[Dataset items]
────────────────────────────────────────
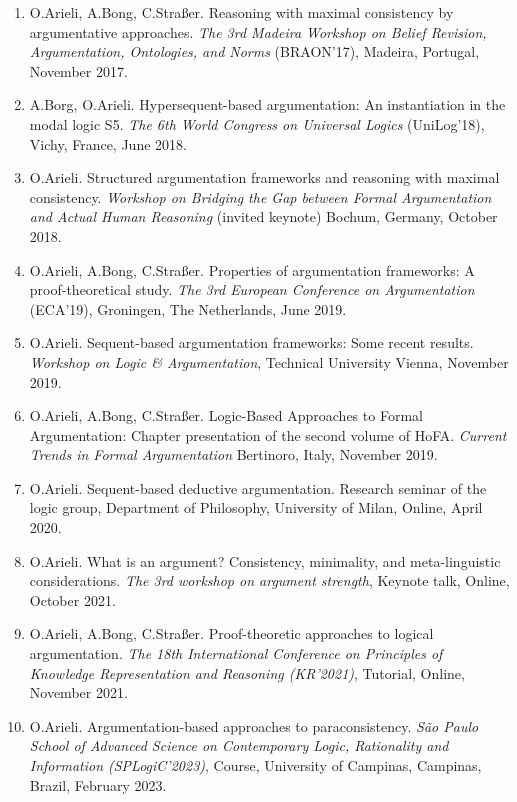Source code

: \documentclass{article}
\begin{document}
\begin{enumerate}
  \item O.Arieli, A.Bong, C.Stra{\ss}er.
          Reasoning with maximal consistency by argumentative approaches.
          {\em The 3rd  Madeira Workshop on Belief Revision, Argumentation, Ontologies, and Norms\/}
          (BRAON'17), Madeira, Portugal, November 2017.

  \item A.Borg, O.Arieli.
           Hypersequent-based argumentation: An instantiation in the modal logic S5.
          {\em The 6th World Congress on Universal Logics\/} (UniLog'18), Vichy, France, June 2018.

  \item O.Arieli. Structured argumentation frameworks and reasoning with maximal consistency.
          {\em Workshop on Bridging the Gap between Formal Argumentation and Actual Human Reasoning\/}
          (invited keynote) Bochum, Germany, October 2018.

  \item O.Arieli, A.Bong, C.Stra{\ss}er.
          Properties of argumentation frameworks: A proof-theoretical study.
          {\em The 3rd  European Conference on Argumentation\/} (ECA'19), Groningen, The Netherlands,
          June 2019.

  \item O.Arieli. Sequent-based argumentation frameworks: Some recent results. {\em Workshop on Logic \& Argumentation\/},
          Technical University Vienna, November 2019.

  \item O.Arieli, A.Bong, C.Stra{\ss}er.
          Logic-Based Approaches to Formal Argumentation: Chapter presentation of the second volume of HoFA.
          {\em Current Trends in Formal Argumentation\/} Bertinoro, Italy, November 2019.

   \item O.Arieli. Sequent-based deductive argumentation. Research seminar of the logic group, Department of Philosophy,
           University of Milan, Online, April 2020.

   \item O.Arieli. What is an argument? Consistency, minimality, and meta-linguistic considerations. {\em The 3rd workshop on
             argument strength\/}, Keynote talk, Online, October 2021.

   \item O.Arieli, A.Bong, C.Stra{\ss}er. Proof-theoretic approaches to logical argumentation. {\em The 18th International Conference
            on Principles of Knowledge Representation and Reasoning (KR’2021)\/}, Tutorial, Online, November 2021.
            
   \item O.Arieli. Argumentation-based approaches to paraconsistency. {\em São Paulo School of Advanced Science on Contemporary Logic, 
            Rationality and Information (SPLogiC'2023)\/}, Course, University of Campinas, Campinas, Brazil, February 2023. 

\end{enumerate}
\end{document}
────────────────────────────────────────
Pictures aside, return all the entries above exactly.

Source code

: \documentclass{article}
\begin{document}
\begin{enumerate}
  \item O.Arieli, A.Bong, C.Stra{\ss}er.
          Reasoning with maximal consistency by argumentative approaches.
          {\em The 3rd  Madeira Workshop on Belief Revision, Argumentation, Ontologies, and Norms\/}
          (BRAON'17), Madeira, Portugal, November 2017.

  \item A.Borg, O.Arieli.
           Hypersequent-based argumentation: An instantiation in the modal logic S5.
          {\em The 6th World Congress on Universal Logics\/} (UniLog'18), Vichy, France, June 2018.

  \item O.Arieli. Structured argumentation frameworks and reasoning with maximal consistency.
          {\em Workshop on Bridging the Gap between Formal Argumentation and Actual Human Reasoning\/}
          (invited keynote) Bochum, Germany, October 2018.

  \item O.Arieli, A.Bong, C.Stra{\ss}er.
          Properties of argumentation frameworks: A proof-theoretical study.
          {\em The 3rd  European Conference on Argumentation\/} (ECA'19), Groningen, The Netherlands,
          June 2019.

  \item O.Arieli. Sequent-based argumentation frameworks: Some recent results. {\em Workshop on Logic \& Argumentation\/},
          Technical University Vienna, November 2019.

  \item O.Arieli, A.Bong, C.Stra{\ss}er.
          Logic-Based Approaches to Formal Argumentation: Chapter presentation of the second volume of HoFA.
          {\em Current Trends in Formal Argumentation\/} Bertinoro, Italy, November 2019.

   \item O.Arieli. Sequent-based deductive argumentation. Research seminar of the logic group, Department of Philosophy,
           University of Milan, Online, April 2020.

   \item O.Arieli. What is an argument? Consistency, minimality, and meta-linguistic considerations. {\em The 3rd workshop on
             argument strength\/}, Keynote talk, Online, October 2021.

   \item O.Arieli, A.Bong, C.Stra{\ss}er. Proof-theoretic approaches to logical argumentation. {\em The 18th International Conference
            on Principles of Knowledge Representation and Reasoning (KR’2021)\/}, Tutorial, Online, November 2021.
            
   \item O.Arieli. Argumentation-based approaches to paraconsistency. {\em São Paulo School of Advanced Science on Contemporary Logic, 
            Rationality and Information (SPLogiC'2023)\/}, Course, University of Campinas, Campinas, Brazil, February 2023. 

\end{enumerate}
\end{document}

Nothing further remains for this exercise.